-- PROVIDED MATERIAL follows --

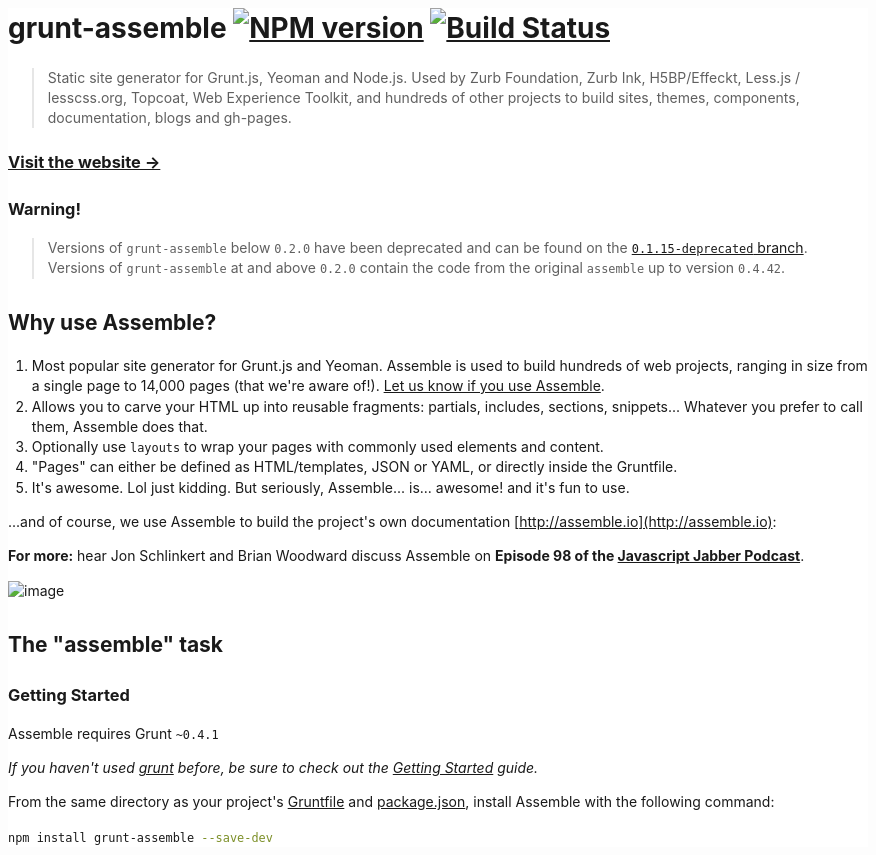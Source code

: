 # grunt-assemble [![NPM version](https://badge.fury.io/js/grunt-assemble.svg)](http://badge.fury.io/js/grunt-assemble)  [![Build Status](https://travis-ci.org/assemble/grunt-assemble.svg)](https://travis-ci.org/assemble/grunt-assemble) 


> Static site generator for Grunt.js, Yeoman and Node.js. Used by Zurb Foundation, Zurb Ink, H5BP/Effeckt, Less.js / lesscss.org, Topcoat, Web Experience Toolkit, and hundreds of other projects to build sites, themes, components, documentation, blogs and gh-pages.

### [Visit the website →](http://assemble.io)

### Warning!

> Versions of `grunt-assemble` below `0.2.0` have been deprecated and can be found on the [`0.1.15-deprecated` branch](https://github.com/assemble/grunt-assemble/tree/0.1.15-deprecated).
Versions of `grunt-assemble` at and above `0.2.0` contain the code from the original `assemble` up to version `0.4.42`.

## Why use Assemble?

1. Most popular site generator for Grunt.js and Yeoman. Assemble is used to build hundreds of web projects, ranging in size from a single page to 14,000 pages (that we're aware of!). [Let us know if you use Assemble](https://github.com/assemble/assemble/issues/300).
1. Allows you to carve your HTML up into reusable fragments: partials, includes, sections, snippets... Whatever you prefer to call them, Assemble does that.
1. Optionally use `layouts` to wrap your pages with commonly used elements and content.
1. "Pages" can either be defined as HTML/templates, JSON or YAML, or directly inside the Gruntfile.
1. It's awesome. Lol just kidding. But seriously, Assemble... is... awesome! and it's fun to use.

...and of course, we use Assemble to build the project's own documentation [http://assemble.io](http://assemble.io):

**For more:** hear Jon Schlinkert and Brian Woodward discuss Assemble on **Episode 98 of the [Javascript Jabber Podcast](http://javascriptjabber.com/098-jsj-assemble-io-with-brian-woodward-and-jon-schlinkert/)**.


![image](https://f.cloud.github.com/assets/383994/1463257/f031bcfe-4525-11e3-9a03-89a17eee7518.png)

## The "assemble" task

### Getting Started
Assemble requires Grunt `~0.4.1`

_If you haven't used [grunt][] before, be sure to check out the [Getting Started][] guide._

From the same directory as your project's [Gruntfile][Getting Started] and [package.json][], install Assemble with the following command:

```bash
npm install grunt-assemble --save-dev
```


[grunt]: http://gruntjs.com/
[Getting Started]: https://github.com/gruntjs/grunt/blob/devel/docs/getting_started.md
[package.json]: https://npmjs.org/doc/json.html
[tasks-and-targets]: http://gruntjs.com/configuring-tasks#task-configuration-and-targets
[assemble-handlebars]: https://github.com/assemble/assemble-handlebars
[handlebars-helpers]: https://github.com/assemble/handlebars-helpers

-- PROVIDED MATERIAL concluded --

WHAT NEEDS TO BE DONE:
Each line above that includes the word "your" is to be copied.

TASK ANSWER:
1. Allows you to carve your HTML up into reusable fragments: partials, includes, sections, snippets... Whatever you prefer to call them, Assemble does that.
1. Optionally use `layouts` to wrap your pages with commonly used elements and content.
From the same directory as your project's [Gruntfile][Getting Started] and [package.json][], install Assemble with the following command:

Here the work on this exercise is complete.